Она плюхается на кровать, пружины взвизгивают, и в комнате снова становится тихо. Я лежу на спине, глядя на темные прямоугольники штор, мысли разбегаются, мозг пытается защититься от услышанного. Я закатываю рукав пижамы и тихонько поглаживаю родинку, пока не засыпаю.

 

На следующее утро Грета будит меня поцелуем. Я вскакиваю.

— Завтрак готов, Кристина. Забудь все, что я тебе вчера наговорила. Я все придумала, потому что злилась из-за куклы. Прости, если обидела. Ну что, мы помирились? Послушай… — Я чувствую, как ей трудно быть со мной милой. — … я и правда не хочу, чтобы ты играла с… — она называет то смешное имя, которое дала своей кукле, — потому что ты маленькая и можешь испачкать воротничок или выбить глаза. Но если пообещаешь ничего не говорить маме, я расскажу тебе все, что мы проходим в школе. Договорились? Идет?

Голова у меня гудит, как котел, и кружится. Я киваю один-единственный раз и замираю, чтобы голова не оторвалась и не покатилась по полу.

 

Я весь день пребываю в растрепанных чувствах. Мама просит меня помочь ей сложить простыни — обычно я обожаю это делать: мы беремся за углы простыни, я отхожу как можно дальше, мы встряхиваем простыню и складываем ее точно посредине, а потом повторяем все еще раз… Но сегодня утром я чувствую себя усталой, тело как будто затекло и онемело, у меня судорожные движения, и я не могу вымолвить ни слова.

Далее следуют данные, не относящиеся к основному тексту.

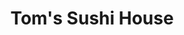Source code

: ---
layout: place
title: "Tom's Sushi House"
permalink: /california/los-angeles/tom-s-sushi-house.html
stateAbbr: CA
stateName: California
cityName: Los Angeles
seo:
  name: "Tom's Sushi House"
  type: Restaurant
  links: https://order.online/business/toms-sushi-house-11222735
description: "Tom's Sushi House serves delicious sushi in Los Angeles, California. Try fresh Japanese dishes for a great dining experience. "
place_id: ChIJ94xlTkK7woARGXMmGc9CoCw
photos:
  - name: >-
      places/ChIJ94xlTkK7woARGXMmGc9CoCw/photos/AeeoHcJLWxd8o4duOooyHgli5VzDcUPdh72bAXKbWuW7QkRYyZ0KlPVn_71cGPFN4KXRBQ_KNGKDqak6WeK92Tusg6S3HBkpVXF1A_7hP0vZEwWBTeasCsv_3Pld4c0e9cxzFfovdNeiNfwRrR1BEqmd3oPQjFyaPlnP7h1TykzubuaXTxwwzvI2mP8CTYTH7jdHnEr4x4qsAC_zTfRJv0U_EzEwwTwWd8Bj6rQP0efD1ZKZLUPoKI2b5HAcGOX5oVz4MJ5X2rfEoX5amTJ5bTsCRJcMrBNMR05GSLochWe_LGlBTa4-tllADxmCfNCsaRWEQU9iOuftZCBSXKWMalBYMzCXmfDg0GqSL7gv19mgInCtg_B4hT40LtpQfh3RNcnvT9UKBoYRR7spOsSlAcS-TmvzAWy6V9MLFljpHZvyMn4_g1hD
    widthPx: 3745
    heightPx: 2473
    authorAttributions:
      - displayName: G 13
        uri: https://maps.google.com/maps/contrib/113650168035827634573
        photoUri: >-
          https://lh3.googleusercontent.com/a-/ALV-UjVJEn_wMJBp_-lWeSRKqJPD0SwRb3S0OLp3PRZiDjqv2M2FU5Pq9w=s100-p-k-no-mo
    flagContentUri: >-
      https://www.google.com/local/imagery/report/?cb_client=maps_api_places.places_api&image_key=!1e10!2sCIHM0ogKEICAgIC-xduL3AE&hl=en-US
    googleMapsUri: >-
      https://www.google.com/maps/place//data=!3m4!1e2!3m2!1sCIHM0ogKEICAgIC-xduL3AE!2e10!4m2!3m1!1s0x80c2bb424e658cf7:0x2ca042cf19267319
  - name: >-
      places/ChIJ94xlTkK7woARGXMmGc9CoCw/photos/AeeoHcLTdkSlNCufoht_bHPcAAI1nrCg1CT9vvkRhGffvjW-aayvDbOift53Yp2tAgovBVTdmH14dZ3WMAGmuQkgnP8shcIbgqs9_plFj3w1s3IfqY9A5xbWiGT3qoS_t0jJYb_3YSQc-m8Q0IIkKYczrtzQBQocBreXl4cadYpegy1XIpgSzpNyoaqe4Ww8ORK3Ob3vRYdPLoxw5LO-yUHl1qtsapoecq-UgutwHje4J4g9WiTLYDro7SskX_aPS4md2zSVPG9o7_UkZJ8EiTgZnjh3odUpItUV4KFYXYSc_Q1XdLWWrz3gdlwtB6O_0A_LGA8yfQHwE_zG2oclJ-9dkV7_L7oh61UP3kcUkRpSqgXNaBOkvC2d3zBeVApl5i7GvSlwNmpYWfZLY8sWZ9ptG0N7hsj1mQUmWrCU1Kxp4Fr1fw
    widthPx: 4800
    heightPx: 2700
    authorAttributions:
      - displayName: YONG-SEOK CHOI
        uri: https://maps.google.com/maps/contrib/114492818944003777064
        photoUri: >-
          https://lh3.googleusercontent.com/a-/ALV-UjUR7YXgZeM-kqUdF5kb21sXTsf9mfrVfSXypYU_5HRrs87UT_TU=s100-p-k-no-mo
    flagContentUri: >-
      https://www.google.com/local/imagery/report/?cb_client=maps_api_places.places_api&image_key=!1e10!2sCIHM0ogKEICAgIDEtsmJYQ&hl=en-US
    googleMapsUri: >-
      https://www.google.com/maps/place//data=!3m4!1e2!3m2!1sCIHM0ogKEICAgIDEtsmJYQ!2e10!4m2!3m1!1s0x80c2bb424e658cf7:0x2ca042cf19267319
  - name: >-
      places/ChIJ94xlTkK7woARGXMmGc9CoCw/photos/AeeoHcJm_QmvcRSD0i__MSVdiMXXAx5xwzwrkMf71LpBxBhAR7nOVNiFVtDjSjDJFzy6Fa8l4fldePWZXjzUvEQlp6OSUn8VShDd-aOmrYP2oiI9PGDqfh-crHfCC8oW3ABt5-PrU63-SKViSi262q7ghQT-aO0zLQQXycN2lxtJDkxQrFwIZN2wb2BWyKffiX7HM3BR9b0iccFZaMAbrryWBRhnuX1X_XJb7s-488lj8ajSDYIBrudQBcPa4SsmR9fmvfF2XzrFDWeo-wfWVoOm6s8WNWXiEgS_Dr5wGHcbBLQFMRKnMIc8aiQ3PO84WXTQDYSVDmEBchIdzY8yCE3tjY6wAceCPouCqdtJnM4qhnwhQN303lfPff8Ey59J102Xlw_3gH1COw8J6ii-drxXxzHwmc00f7k6lgibX3EivCB8YQ
    widthPx: 3024
    heightPx: 4032
    authorAttributions:
      - displayName: Joe Costanzo
        uri: https://maps.google.com/maps/contrib/101954654710671255927
        photoUri: >-
          https://lh3.googleusercontent.com/a/ACg8ocIZE-SZ6NH93zou7CDRc9eX6BnT0cGYhSPTmPCqirtceQxXXQ=s100-p-k-no-mo
    flagContentUri: >-
      https://www.google.com/local/imagery/report/?cb_client=maps_api_places.places_api&image_key=!1e10!2sCIHM0ogKEICAgIDsiMOqEA&hl=en-US
    googleMapsUri: >-
      https://www.google.com/maps/place//data=!3m4!1e2!3m2!1sCIHM0ogKEICAgIDsiMOqEA!2e10!4m2!3m1!1s0x80c2bb424e658cf7:0x2ca042cf19267319
  - name: >-
      places/ChIJ94xlTkK7woARGXMmGc9CoCw/photos/AeeoHcLZEXOAaHDOmUkwpmiZ6cl2ZvoZul8LFtdE9Q6x8VB9uWxwZ69d3iPuug5zXKNRs1m7zgWlj9fnljLbj-0A04RKZFK0xuhefJ-7YV5tfB0UqUj4vVWlwkdv4lW2zLxKCj6cg5S5lhG798ZiY9h-5uxmj7JrbProhGcDbjMxq8L7v3Tgqn8mCKdWi3frygmnsGizlFo3WBYw0XAHZoTPhWUB8fuAmG6HJunDwFn6syKoOhWx7sZ4ILF6pfLLkFlSIjK5-n5KP3gz8WyRQkzLdm0xa3gxJzkeIHmoeekgzZGb19T4hv3CcCSNmjRLCuUvlKDzspau3wmg-LJNwKE0WU7Vh5nTfuYmh8rgpEqFktZF09AA1zDI9iVt-tMe-VccUFgeA4Zs7fBhKGjHeqQLU1cmqrkbvpznVg3NksWfSoEsRinn
    widthPx: 3024
    heightPx: 4032
    authorAttributions:
      - displayName: Sandeep Iyer
        uri: https://maps.google.com/maps/contrib/108070601572420324599
        photoUri: >-
          https://lh3.googleusercontent.com/a/ACg8ocLVoH4fIYtDfYj6xUmkOcpQVtnzF159iUxkALz1-U20sLAkaA=s100-p-k-no-mo
    flagContentUri: >-
      https://www.google.com/local/imagery/report/?cb_client=maps_api_places.places_api&image_key=!1e10!2sCIHM0ogKEICAgIDb06HptQE&hl=en-US
    googleMapsUri: >-
      https://www.google.com/maps/place//data=!3m4!1e2!3m2!1sCIHM0ogKEICAgIDb06HptQE!2e10!4m2!3m1!1s0x80c2bb424e658cf7:0x2ca042cf19267319
  - name: >-
      places/ChIJ94xlTkK7woARGXMmGc9CoCw/photos/AeeoHcLHLZBKjXN94xns7034ypdUz6bodXuR5RrrwJr6Ji-IsPiTmMQNPXXHNC974fmb_XW6Y8-VPZEwciKLHq8Cl9adfIwnuqh361bfRpYRHnyxZ5rU72ivoDlKaNFBgW7oWz-aWabJI20POZpsTPT-ps-cSx1l-gFrfEGYEOEOkvH5ktpIBAkZnofFDNlwYNVvOAZ75bhAkoRUmbQD36SNptosN5QxDg-6GIv7B9S6zW6lmgPDFOUjSimrCv1ElSampWZBTlbm5yF2gdISCPIFmCEY1_pB0gIwNf4mDyB2NlGDphWxsPlV-DNo9qhWZwCFTZ6d6CE-RNSBnpzgQ6jwuSIHHnZPQGZehVhLJV83O7p2gVVR-0T6DFlVvl3C8NdoDCf5_qjp_oufx-_gBvMF176mbVUAbQXw_VeUvVjcWMo
    widthPx: 1920
    heightPx: 1080
    authorAttributions:
      - displayName: Everyday Alex
        uri: https://maps.google.com/maps/contrib/100214607971848570114
        photoUri: >-
          https://lh3.googleusercontent.com/a-/ALV-UjXfM2GOupOuWvkeI8dKfX-CkqY92aXOZPbHTDyiORkv60rOjdXw=s100-p-k-no-mo
    flagContentUri: >-
      https://www.google.com/local/imagery/report/?cb_client=maps_api_places.places_api&image_key=!1e10!2sCIHM0ogKEICAgIDpl7SGYQ&hl=en-US
    googleMapsUri: >-
      https://www.google.com/maps/place//data=!3m4!1e2!3m2!1sCIHM0ogKEICAgIDpl7SGYQ!2e10!4m2!3m1!1s0x80c2bb424e658cf7:0x2ca042cf19267319
  - name: >-
      places/ChIJ94xlTkK7woARGXMmGc9CoCw/photos/AeeoHcKm4MOijn_D2KaXHalRR0tumEA5rJFkwwcutpRIOuGGMYJFYzJzQWqu1cO_sgfBwlUxTqVfhrEXsJWBRXkjQeVt35_Qw55pOZ7pZwr1OXFdiO8R49REwvjjCu1nxOdYpTyiHxS2usAvwCD8iWmAsk2a0rFKOabY4ee91H_9yPNIILFnZbzVwNUfJXwdcZ79_lwcQ-SkaXo7OnjqkmmsCuSWJoqVwMmH6lJ5OBxw8fewVxNDQN_U3BorZspbohJEo6BCJ8U7gpkLON2AsXk0u28DI0ghC1aCaZj-lrsPl0mHjN6ALgn7iTA1Ia85mrkwoZEYC9hqGbNyeU8dTd_haL-w72K0HA8X7zPzlcshtHrnY8ko1wzqUFK_inNcBq84Qj43OVCoAjxk9MmdIrQlfhBKjTeBeZVz2DAEJKMkhf34xUs
    widthPx: 3024
    heightPx: 3024
    authorAttributions:
      - displayName: octavia Anderson
        uri: https://maps.google.com/maps/contrib/111760510269831198331
        photoUri: >-
          https://lh3.googleusercontent.com/a-/ALV-UjX2tdCt32Q0xSTuwlEKfW45hURj16ojQX6u9UUXQA0LlAuRRKvt=s100-p-k-no-mo
    flagContentUri: >-
      https://www.google.com/local/imagery/report/?cb_client=maps_api_places.places_api&image_key=!1e10!2sCIHM0ogKEICAgICP8s2hzQE&hl=en-US
    googleMapsUri: >-
      https://www.google.com/maps/place//data=!3m4!1e2!3m2!1sCIHM0ogKEICAgICP8s2hzQE!2e10!4m2!3m1!1s0x80c2bb424e658cf7:0x2ca042cf19267319
  - name: >-
      places/ChIJ94xlTkK7woARGXMmGc9CoCw/photos/AeeoHcJKhmiJpMeCuIGn5INoORdMwn3GjX3jxBVf7ltC_GhjOYmMrv90i7XrLJClME5BMANNoBkFuk2MJSyZ3aFLK19RIwQW1ljVIr7Wvuoai4dplKaLaebiXYkETzB6SiIEggIcvpY29iuhiZhkMngYk12ewAqnx2zzHSoBuyh6UnfpVnqKU8gf5tkBiCVlyt8SlRJ1p2_OeGYYOK3Fvz4Dd-XopBiLcj3XZDxjznkQTd061HD8PxC632W4V5x23ePrBqoUHnnTDUMEuNB3CFqy2Q2GfuLl4V0IukSHxxPYjkmU6W7wSxuE3gQELRUyD7_j53JIeX3S1ELpdBfvjZH5qMYLfQtK53C8Vw22ih3rj4dV2gjKpnEzObgwBN8VrE277YmDz5847qiwN3SsCx8LXWRypbMge3vDnd4H3JXf9QRIodw
    widthPx: 1125
    heightPx: 801
    authorAttributions:
      - displayName: 목마른 죠니LEE JIHYUN
        uri: https://maps.google.com/maps/contrib/110007262750993636007
        photoUri: >-
          https://lh3.googleusercontent.com/a-/ALV-UjUHaZwfAKfqdQcJNKwm5P746HGMhBpeNqF8dVV6zwlakaND9Gjw=s100-p-k-no-mo
    flagContentUri: >-
      https://www.google.com/local/imagery/report/?cb_client=maps_api_places.places_api&image_key=!1e10!2sCIHM0ogKEICAgICuhOubtAE&hl=en-US
    googleMapsUri: >-
      https://www.google.com/maps/place//data=!3m4!1e2!3m2!1sCIHM0ogKEICAgICuhOubtAE!2e10!4m2!3m1!1s0x80c2bb424e658cf7:0x2ca042cf19267319
  - name: >-
      places/ChIJ94xlTkK7woARGXMmGc9CoCw/photos/AeeoHcLjKitoxD5dxrOj2vTxf0Sw0VmpHq34WnXmOckOBF6E96xiOkJJC7bco1q-fhXlvd3Tlw_z80VxkpgVtFCFHVdPkTcNPlhHCY6Lnv38WB48wwgpo0af4NXFUXiqYupKIaNhKlAA5ehdx-ioef8BUct8KBJ3f1GOQyGtsa1JFQ1LBx03MPWMmQpEhjSJmrHGOfiga6tM4n_sH5VcWPTzG2FBBOs6Osae-pL84p7zjf_Ghg9yL36mIOFQai-6xnL1kG9ux5Bu4FaYtL3NTGwbBWSLNbwip2nEyCSGF3dRp03fqmQpeF4ZV6TlEGkfWPPSrbzCZ6757CZTDKhbLiSTmTadPEZRYEcYQ6WOZH7NG4WEgs_lmBkx9F26itK5M7Z0s7FN3fZUU1_EmypO2e8pWTJbG59EFvlh307XvBOp4ldttw
    widthPx: 4048
    heightPx: 3036
    authorAttributions:
      - displayName: Yutack Kang
        uri: https://maps.google.com/maps/contrib/101955654268357403449
        photoUri: >-
          https://lh3.googleusercontent.com/a-/ALV-UjURv_iV0RhaLTK3b7M3Pl_fa1etWYVOMckEsfV8ob91ZeN8Tk5peg=s100-p-k-no-mo
    flagContentUri: >-
      https://www.google.com/local/imagery/report/?cb_client=maps_api_places.places_api&image_key=!1e10!2sCIHM0ogKEICAgIDEnMPsIw&hl=en-US
    googleMapsUri: >-
      https://www.google.com/maps/place//data=!3m4!1e2!3m2!1sCIHM0ogKEICAgIDEnMPsIw!2e10!4m2!3m1!1s0x80c2bb424e658cf7:0x2ca042cf19267319
  - name: >-
      places/ChIJ94xlTkK7woARGXMmGc9CoCw/photos/AeeoHcJ-wXhB5BaO9uGn7shXHFppAGZyggKOr9UiiIfIbzEpgyc70_-u_UhmuVtwpggOZFPq280PuJOUywNJTjYtIDmkSmhq2YhX5UfdtrQ6NGxLtWD-dIoqLo37KkwpdBiLeNJrbf2c8oHTvPjozG2Rvw8vVLToaPLnm65OdXhXqg3i-ES-ihr7A1sWkCfq1j7Ex7uYbVXa2KeVWfDWepECUJqWfmEYTve_k74uFRW2RnSteLNkT3Er2jejOUbqlk57pKaGiDZK7psF43oNrxmkTJ6A7NCOuAVoKS5FH_za1YN0pdzdIHhKMvu6kriDx3qaCref8xb-Q4xBZERuCtRRIVBEGAZLQv3VjWMY-O1oExc4MjR_J0aOuiE2P-zetxXyfdiR3vno4VaQQfnUdoMSnnZwevhxvTxcRv4hJMYGu_qtjnm6
    widthPx: 4800
    heightPx: 2700
    authorAttributions:
      - displayName: YONG-SEOK CHOI
        uri: https://maps.google.com/maps/contrib/114492818944003777064
        photoUri: >-
          https://lh3.googleusercontent.com/a-/ALV-UjUR7YXgZeM-kqUdF5kb21sXTsf9mfrVfSXypYU_5HRrs87UT_TU=s100-p-k-no-mo
    flagContentUri: >-
      https://www.google.com/local/imagery/report/?cb_client=maps_api_places.places_api&image_key=!1e10!2sCIHM0ogKEICAgIDEtsmJkQE&hl=en-US
    googleMapsUri: >-
      https://www.google.com/maps/place//data=!3m4!1e2!3m2!1sCIHM0ogKEICAgIDEtsmJkQE!2e10!4m2!3m1!1s0x80c2bb424e658cf7:0x2ca042cf19267319
  - name: >-
      places/ChIJ94xlTkK7woARGXMmGc9CoCw/photos/AeeoHcIW7cWeD8TP7XsH5WWfLtirqlg_S-y7gViK0vv1NxZUDGEWx1YwdITtQeyjkrHm_lr5YIIyd6gKJF1wk9gtBbPOyjnJ9GlsEMLWI__U7T62zomo54GQWthg2etZE6BXzjoLfQpJFJaXklvruLBR79srl6bkVvBESGS0fzrHFD-t5yDvIZBReRTxgEJTlrdxvUzx6vMVfYBP4KiwODMRoJLStxlmtY84rDASaoybmdMrKBSRf2F5vmgqjBWcR6cczhs-1-NHkSPMvh1jNXEItxfFYLHmJMaklCAxQvkmjhBeV2HGoW0WnO3IozeENNvNVeqIRwVYXCyLcR80Ox8uIolzvPk910qRYCT7WeVdQz6E-EEICkuSOWyonxxwddZf7-9imS74eIXR2d08ofAyro7bxHUAe4VPkoBpWH1ZSNo
    widthPx: 3024
    heightPx: 4032
    authorAttributions:
      - displayName: 오연웅
        uri: https://maps.google.com/maps/contrib/113893841094186211465
        photoUri: >-
          https://lh3.googleusercontent.com/a/ACg8ocKITWpzfi-1nz6VPNFycjqiV4a-ivZr0y3ZeslwVR44PfHjwQ=s100-p-k-no-mo
    flagContentUri: >-
      https://www.google.com/local/imagery/report/?cb_client=maps_api_places.places_api&image_key=!1e10!2sCIHM0ogKEICAgICTi4jMGQ&hl=en-US
    googleMapsUri: >-
      https://www.google.com/maps/place//data=!3m4!1e2!3m2!1sCIHM0ogKEICAgICTi4jMGQ!2e10!4m2!3m1!1s0x80c2bb424e658cf7:0x2ca042cf19267319
address: '12227 Santa Monica Blvd #2517, Los Angeles, CA 90025, USA'
street: '12227 Santa Monica Blvd #2517'
city: Los Angeles
state: CA
zip: '90025'
country: USA
neighborhood: Sawtelle
latitude: '34.039803'
longitude: '-118.465534'
accessibility_options:
  wheelchairAccessibleParking: true
  wheelchairAccessibleEntrance: true
business_status: OPERATIONAL
name: Tom's Sushi House
google_maps_links:
  directionsUri: >-
    https://www.google.com/maps/dir//''/data=!4m7!4m6!1m1!4e2!1m2!1m1!1s0x80c2bb424e658cf7:0x2ca042cf19267319!3e0
  placeUri: https://maps.google.com/?cid=3215643591190147865
  writeAReviewUri: >-
    https://www.google.com/maps/place//data=!4m3!3m2!1s0x80c2bb424e658cf7:0x2ca042cf19267319!12e1
  reviewsUri: >-
    https://www.google.com/maps/place//data=!4m4!3m3!1s0x80c2bb424e658cf7:0x2ca042cf19267319!9m1!1b1
  photosUri: >-
    https://www.google.com/maps/place//data=!4m3!3m2!1s0x80c2bb424e658cf7:0x2ca042cf19267319!10e5
primary_type: Sushi Restaurant
opening_hours:
  regular: null
  current: null
secondary_opening_hours:
  regular:
    weekdayDescriptions: null
    type: null
  current:
    weekdayDescriptions: null
    type: null
phone: (310) 826-0250
price_level: PRICE_LEVEL_INEXPENSIVE
price_range: $10 &ndash; $20
rating: '4.4'
rating_count: 207
website: https://order.online/business/toms-sushi-house-11222735
reviews: null
parking_options: null
payment_options: null
allow_dogs: null
curbside_pickup: null
delivery: null
dine_in: null
good_for_children: null
good_for_groups: null
good_for_sports: null
live_music: null
menu_for_children: null
outdoor_seating: null
reservable: null
restroom: null
serves_beer: null
serves_breakfast: null
serves_brunch: null
serves_cocktails: null
serves_coffee: null
serves_dinner: null
serves_dessert: null
serves_lunch: null
serves_vegetarian_food: null
serves_wine: null
takeout: null
summary: null

---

— Моя маленькая Кристина сегодня грустит, — говорит мама, когда мы наконец заканчиваем с бельем. — Это из-за куклы?

Я киваю, мама опускается на стул, сажает меня на колени и прижимает к себе. Я чувствую нежную кожу ее рук и мягкость груди под халатом, она укачивает меня, я сую большой палец в рот, а другим поглаживаю родинку. Мне бы следовало чувствовать себя счастливой, но, если Грета не соврала, эта женщина — не моя мать, а если она не моя мать, то кто она и что я здесь делаю?.

 

Я выхожу из дома, замираю по стойке «смирно» рядом с сугробом, потом падаю ничком, как будто мне выстрелили в спину, и лежу неподвижно, пока от снега не начинает гореть лицо, «ужасно холодно» превращается в «жутко горячо», так же бывает, когда случайно опускаешь ногу в слишком горячую воду: в первый момент кажется, что она ледяная. Я переворачиваюсь, сажусь в сугробе, зачерпываю пригоршню снега и тру лицо и глаза, пока они не начинают гореть.

 

Грета держит слово. Сразу после зимних каникул она делает домашние задания вместе со мной, помогает мне писать «по-письменному», рассказывает о славном тевтонском прошлом нашей страны, дает решать примеры на дроби и проценты. Я поглощаю ее знания и мгновенно все усваиваю, сразу даю правильные ответы, но никак не могу забыть ночной разговор. Я дала слово молчать — это был всего лишь кивок в темноте, но клятву нарушить нельзя — как договор, не с Россией, а с Италией или Японией, кивнул головой, значит, сказал «да», то есть пообещал, и я ничего не должна говорить маме.

 

С кем же мне поговорить? С бабушкой? Или с дедушкой? Я смотрю на них и в конце концов отказываюсь от мысли о разговоре. Они пока не оправились от потери внука, нельзя делать им еще больнее.

Я разглядываю их и постепенно начинаю видеть — не только дедушку с бабушкой, но и маму с Гретой. Я изучаю их лица, а после ужина закрываюсь в ванной и разглядываю свое отражение в зеркале. Кристина … как знать? У меня волосы белокурые, мама — светлая шатенка, как и Грета, но это ничего не доказывает, Лотар тоже был блондином. У папы волосы рыжеватые, глаза зеленые, у меня они голубые, но и у бабушки тоже. Ладно, забудем о глазах и цвете волос. Почему только у меня курносый нос? Почему лоб у Греты выше, чем у меня?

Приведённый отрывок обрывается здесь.